From: Mary F. Farr [widow of Capt. Dennie Farr]
Capt French, Dear Sir: I see by Dennie's account book that he sold to you his saddle just before starting on his last campaign. I am quite anxious to obtain it if I can do so. Have you it now and are you willing to sell it to me? Sincerely, -Mary F. Farr
Mary m. 2nd, 7 Feb., 1867, Colonel Augustus Thomas Dunton (b, Manchester, Vt. 22 Aug., 1826, son of Dr. Thomas & Waity (Kent) Dunton). Dr. Dunton was a circuit preacher in Bennington and St. Lawrence Counties, New York. Colonel Dunton served as captain and assistant quartermaster in a New York regiment of volunteers during the Civil War and received brevet commission as major and lieutenant colonel. He and Mary owned a hotel in Brattleboro. In November, 1906, 7hey moved first to Rockford, (Winnebago County) Illinois. They had one daughter, Florida Starr Dunton, who married in Clearwater, Florida, 15 Jan., 1892, Ovington Ross. Mary and Mr.
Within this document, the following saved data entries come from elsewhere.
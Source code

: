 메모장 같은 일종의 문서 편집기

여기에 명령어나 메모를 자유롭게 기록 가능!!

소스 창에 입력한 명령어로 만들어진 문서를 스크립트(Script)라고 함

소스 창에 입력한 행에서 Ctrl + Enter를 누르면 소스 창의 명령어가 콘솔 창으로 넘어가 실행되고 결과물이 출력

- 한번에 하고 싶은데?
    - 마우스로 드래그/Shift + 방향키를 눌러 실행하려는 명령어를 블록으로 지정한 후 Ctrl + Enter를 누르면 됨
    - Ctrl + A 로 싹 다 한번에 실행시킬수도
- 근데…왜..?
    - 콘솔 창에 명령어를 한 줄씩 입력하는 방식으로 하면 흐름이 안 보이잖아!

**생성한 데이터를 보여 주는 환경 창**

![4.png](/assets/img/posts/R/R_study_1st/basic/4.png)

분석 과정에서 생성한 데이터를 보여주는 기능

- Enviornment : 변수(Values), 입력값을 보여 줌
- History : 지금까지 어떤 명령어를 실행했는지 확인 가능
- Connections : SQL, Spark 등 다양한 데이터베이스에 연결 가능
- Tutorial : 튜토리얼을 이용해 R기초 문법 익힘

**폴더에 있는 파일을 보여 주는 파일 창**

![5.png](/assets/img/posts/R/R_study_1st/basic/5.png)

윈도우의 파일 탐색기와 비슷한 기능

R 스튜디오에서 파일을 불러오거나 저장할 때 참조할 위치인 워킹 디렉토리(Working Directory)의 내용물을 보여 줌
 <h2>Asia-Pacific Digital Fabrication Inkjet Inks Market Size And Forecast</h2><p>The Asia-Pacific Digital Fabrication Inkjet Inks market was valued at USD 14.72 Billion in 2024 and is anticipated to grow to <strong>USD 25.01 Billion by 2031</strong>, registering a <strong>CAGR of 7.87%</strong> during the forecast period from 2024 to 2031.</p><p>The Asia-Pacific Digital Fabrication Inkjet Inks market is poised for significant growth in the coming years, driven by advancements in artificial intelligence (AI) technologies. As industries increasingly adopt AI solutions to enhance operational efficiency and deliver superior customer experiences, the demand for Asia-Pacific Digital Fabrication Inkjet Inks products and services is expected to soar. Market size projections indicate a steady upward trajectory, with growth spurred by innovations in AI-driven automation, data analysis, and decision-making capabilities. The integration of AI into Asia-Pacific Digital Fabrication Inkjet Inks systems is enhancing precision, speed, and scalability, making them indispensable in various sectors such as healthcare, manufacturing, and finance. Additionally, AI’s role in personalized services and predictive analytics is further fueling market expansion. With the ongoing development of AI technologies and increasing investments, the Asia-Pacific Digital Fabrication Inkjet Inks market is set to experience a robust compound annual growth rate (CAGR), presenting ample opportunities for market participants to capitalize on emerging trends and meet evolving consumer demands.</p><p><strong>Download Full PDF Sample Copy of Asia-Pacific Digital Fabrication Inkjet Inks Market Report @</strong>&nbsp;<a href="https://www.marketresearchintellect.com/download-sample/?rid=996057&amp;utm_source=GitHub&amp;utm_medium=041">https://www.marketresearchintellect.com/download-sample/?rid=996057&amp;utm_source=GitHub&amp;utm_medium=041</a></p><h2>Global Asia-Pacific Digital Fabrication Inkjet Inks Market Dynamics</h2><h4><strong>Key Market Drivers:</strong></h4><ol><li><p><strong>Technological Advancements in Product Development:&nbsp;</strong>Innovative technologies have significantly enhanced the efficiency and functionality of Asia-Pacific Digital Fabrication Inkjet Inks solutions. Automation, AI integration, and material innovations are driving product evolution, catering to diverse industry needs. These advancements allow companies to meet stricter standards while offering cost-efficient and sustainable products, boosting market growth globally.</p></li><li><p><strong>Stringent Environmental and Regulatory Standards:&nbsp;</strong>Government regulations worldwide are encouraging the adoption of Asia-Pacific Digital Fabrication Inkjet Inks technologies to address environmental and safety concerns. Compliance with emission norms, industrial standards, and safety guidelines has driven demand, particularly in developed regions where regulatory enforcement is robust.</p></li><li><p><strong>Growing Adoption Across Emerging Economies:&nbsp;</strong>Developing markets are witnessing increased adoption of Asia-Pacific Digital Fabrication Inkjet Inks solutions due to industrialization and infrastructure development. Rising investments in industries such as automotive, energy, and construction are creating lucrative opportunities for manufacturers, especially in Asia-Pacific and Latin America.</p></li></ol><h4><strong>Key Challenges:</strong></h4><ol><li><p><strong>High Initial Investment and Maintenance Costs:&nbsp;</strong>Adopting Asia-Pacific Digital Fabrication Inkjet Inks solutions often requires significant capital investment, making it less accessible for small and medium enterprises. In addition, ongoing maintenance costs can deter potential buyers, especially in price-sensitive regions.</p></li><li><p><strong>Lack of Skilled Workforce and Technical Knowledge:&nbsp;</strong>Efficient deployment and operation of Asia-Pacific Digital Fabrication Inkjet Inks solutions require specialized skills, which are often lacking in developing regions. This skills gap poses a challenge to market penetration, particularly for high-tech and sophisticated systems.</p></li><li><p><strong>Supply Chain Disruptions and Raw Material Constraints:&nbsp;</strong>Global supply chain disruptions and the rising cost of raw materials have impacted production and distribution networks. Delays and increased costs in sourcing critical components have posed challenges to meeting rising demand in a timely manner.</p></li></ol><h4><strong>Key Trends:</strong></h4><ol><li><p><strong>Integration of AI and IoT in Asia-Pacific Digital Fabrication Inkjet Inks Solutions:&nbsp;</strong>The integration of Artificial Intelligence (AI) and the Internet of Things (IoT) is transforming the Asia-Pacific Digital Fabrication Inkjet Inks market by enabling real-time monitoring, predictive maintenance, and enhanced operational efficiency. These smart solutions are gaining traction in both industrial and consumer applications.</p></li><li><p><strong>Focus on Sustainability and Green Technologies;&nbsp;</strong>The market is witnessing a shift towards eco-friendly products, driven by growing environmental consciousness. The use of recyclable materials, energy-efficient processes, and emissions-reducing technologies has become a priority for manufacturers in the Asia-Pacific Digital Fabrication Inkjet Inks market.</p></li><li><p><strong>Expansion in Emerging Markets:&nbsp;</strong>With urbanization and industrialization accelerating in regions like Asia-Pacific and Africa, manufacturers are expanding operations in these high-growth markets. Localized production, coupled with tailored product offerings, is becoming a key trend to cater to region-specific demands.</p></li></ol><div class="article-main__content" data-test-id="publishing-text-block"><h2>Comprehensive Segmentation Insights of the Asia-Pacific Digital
Dunton were living at 629 Ontario Avenue in Sheboygan, Wisconsin in 1908, with Florida and her husband and their children. Augustus Dunton d. there, 9 Aug., 1912. In 1930, Mary Brown Farr Dunton was 88 years old and living back in Brattleboro, Vt. at the Brattleboro Home For the Aged.
DEATH: Killed in the Battle of the Wilderness from a shot to the head. His remains were brought back to Chesterfield where he was buried with a Masonic ceremony in the cemetery near the West Village.